The son of a doctor, in his childhood Gracián lived with his uncle, who was a priest. He studied at a Jesuit school in 1621 and 1623 and theology in Zaragoza. He was ordained in 1627 and took his final vows in 1635.
He assumed the vows of the Jesuits in 1633 and dedicated himself to teaching in various Jesuit schools. He spent time in Huesca, where he befriended the local scholar Vincencio Juan de Lastanosa, who helped him achieve an important milestone in his intellectual upbringing. He acquired fame as a preacher, although some of his oratorical displays, such as reading a letter sent from Hell from the pulpit, were frowned upon by his superiors. He was named Rector of the Jesuit college of Tarragona and wrote works proposing models for courtly conduct such as El héroe (The Hero), El político (The Politician), and El discreto (The Discreet One). During the Spanish war with Catalonia and France, he was chaplain of the army that liberated Lleida in 1646.
In 1651, he published the first part of the Criticón (Faultfinder) without the permission of his superiors, whom he disobeyed repeatedly. This attracted the Society's displeasure. Ignoring the reprimands, he published the third part of Criticón in 1657, and as a result was sanctioned and exiled to Graus. He tried to leave the order but was unsuccessful. He died in 1658 and is buried in Tarazona near Zaragoza in the province of Aragon.

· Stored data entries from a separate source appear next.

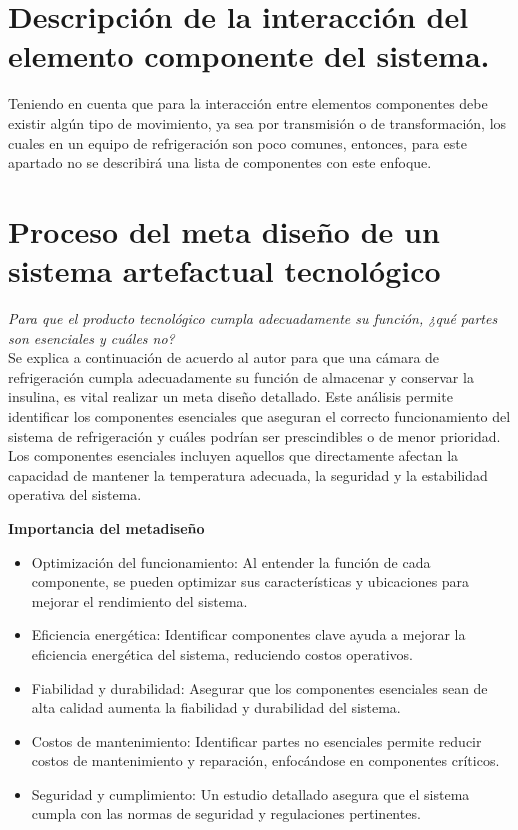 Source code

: \newpage
\section{Descripción de la interacción del elemento componente del sistema.}

Teniendo en cuenta que para la interacción entre elementos componentes debe existir algún tipo de movimiento, ya sea por transmisión o de transformación, los cuales en un equipo de refrigeración son poco comunes, entonces, para este apartado no se describirá una lista de componentes con este enfoque.



\section{Proceso del meta diseño de un sistema artefactual tecnológico}

\textit{Para que el producto tecnológico cumpla adecuadamente su función, ¿qué partes son esenciales y cuáles no?}\\


Se explica a continuación de acuerdo al autor \cite{de-leon-no-date} para que una cámara de refrigeración cumpla adecuadamente su función de almacenar y conservar la insulina, es vital realizar un meta diseño detallado. Este análisis permite identificar los componentes esenciales que aseguran el correcto funcionamiento del sistema de refrigeración y cuáles podrían ser prescindibles o de menor prioridad. Los componentes esenciales incluyen aquellos que directamente afectan la capacidad de mantener la temperatura adecuada, la seguridad y la estabilidad operativa del sistema.

\textbf{Importancia del metadiseño}
\begin{itemize}
	\item Optimización del funcionamiento: Al entender la función de cada componente, se pueden optimizar sus características y ubicaciones para mejorar el rendimiento del sistema.
	\item Eficiencia energética: Identificar componentes clave ayuda a mejorar la eficiencia energética del sistema, reduciendo costos operativos.
	\item Fiabilidad y durabilidad: Asegurar que los componentes esenciales sean de alta calidad aumenta la fiabilidad y durabilidad del sistema.
	\item Costos de mantenimiento: Identificar partes no esenciales permite reducir costos de mantenimiento y reparación, enfocándose en componentes críticos.
	\item Seguridad y cumplimiento: Un estudio detallado asegura que el sistema cumpla con las normas de seguridad y regulaciones pertinentes.
	
\end{itemize}


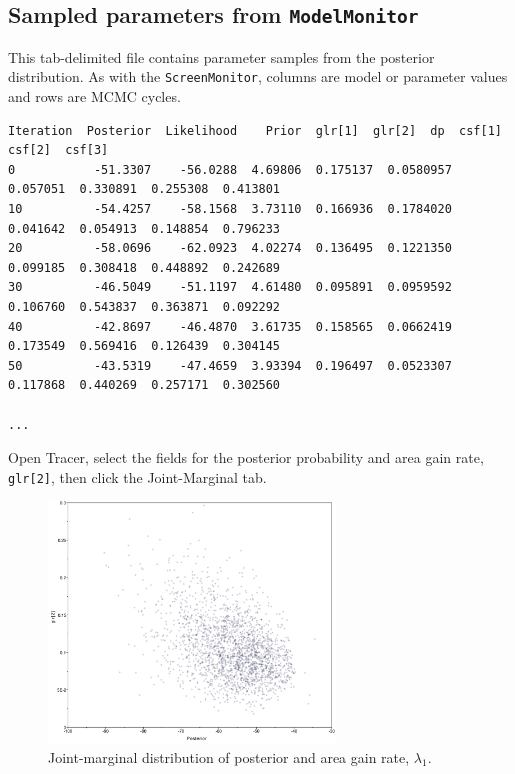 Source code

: \documentclass[11pt]{article}
\begin{document}
\subsection{Sampled parameters from {\tt ModelMonitor}}

This tab-delimited file contains parameter samples from the posterior distribution.
As with the {\tt ScreenMonitor}, columns are model or parameter values and rows are MCMC cycles.

\begin{framed}
\begin{lstlisting}[basicstyle=\tiny \listingsfont, columns=texcl]
Iteration  Posterior  Likelihood    Prior  glr[1]  glr[2]  dp  csf[1]  csf[2]  csf[3]
0           -51.3307    -56.0288  4.69806  0.175137  0.0580957  0.057051  0.330891  0.255308  0.413801
10          -54.4257    -58.1568  3.73110  0.166936  0.1784020  0.041642  0.054913  0.148854  0.796233
20          -58.0696    -62.0923  4.02274  0.136495  0.1221350  0.099185  0.308418  0.448892  0.242689
30          -46.5049    -51.1197  4.61480  0.095891  0.0959592  0.106760  0.543837  0.363871  0.092292
40          -42.8697    -46.4870  3.61735  0.158565  0.0662419  0.173549  0.569416  0.126439  0.304145
50          -43.5319    -47.4659  3.93394  0.196497  0.0523307  0.117868  0.440269  0.257171  0.302560

...
\end{lstlisting}
\end{framed}

Open Tracer, select the fields for the posterior probability and area gain rate, {\tt glr[2]}, then click the Joint-Marginal tab.

\begin{figure}[H]
\centering
\includegraphics[width=3in]{figures/joint_rgain_posterior}
\caption{Joint-marginal distribution of posterior and area gain rate, $\lambda_1$.}
\end{figure}
\end{document}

Gracián is the most representative writer of the Spanish Baroque literary style known as Conceptismo (Conceptism), of which he was the most important theoretician; his Agudeza y arte de ingenio (Wit and the Art of Inventiveness) is at once a poetic, a rhetoric and an anthology of the conceptist style.
The Aragonese village where he was born (Belmonte de Calatayud), changed its name to Belmonte de Gracian in his honour.
The three parts of the Criticón, published in 1651, 1653, and 1657, achieved fame in Europe, especially in the German-speaking countries. It is, without a doubt, the author's masterpiece and one of the great works of the Siglo de Oro. It is a lengthy allegorical novel with philosophical overtones. It recalls the Byzantine style of novel in its many vicissitudes and in the numerous adventures to which the characters are subjected, as well as the picaresque novel in its satirical take on society, as evidenced in the long pilgrimage undertaken by the main characters, Critilo, the "critical man" who personifies disillusionment, and Andrenio, the "natural man" who represents innocence and primitive impulses. The author constantly exhibits a perspectivist technique that unfolds according to the criteria or points of view of both characters, but in an antithetical rather than plural way as in Miguel de Cervantes. The novel reveals a philosophy, pessimism, with which one of his best readers and admirers, the 19th century German philosopher Arthur Schopenhauer, identified.
The following is a summary of the Criticón, reduced almost to the point of a sketch, of a complex work that demands detailed study.
Critilo, man of the world, is shipwrecked on the coast of the island of Santa Elena, where he meets Andrenio, the natural man, who has grown up completely ignorant of civilization. Together they undertake a long voyage to the Isle of Immortality, travelling the long and prickly road of life. In the first part, "En la primavera de la niñez" ("In the Spring of Youth"), they join the royal court, where they suffer all manner of disappointments; in the second part, "En el otoño de la varonil edad" ("In the Autumn of the Age of Manliness"), they pass through Aragon, where they visit the house of Salastano (an anagram of the name of Gracián's friend Lastanosa), and travel to France, which the author calls the "wasteland of Hipocrinda", populated entirely by hypocrites and dunces, ending with a visit to a house of lunatics. In the third part, "En el invierno de la vejez" ("In the Winter of Old Age"), they arrive in Rome, where they encounter an academy where they meet the most inventive of men, arriving finally at the Isle of Immortality.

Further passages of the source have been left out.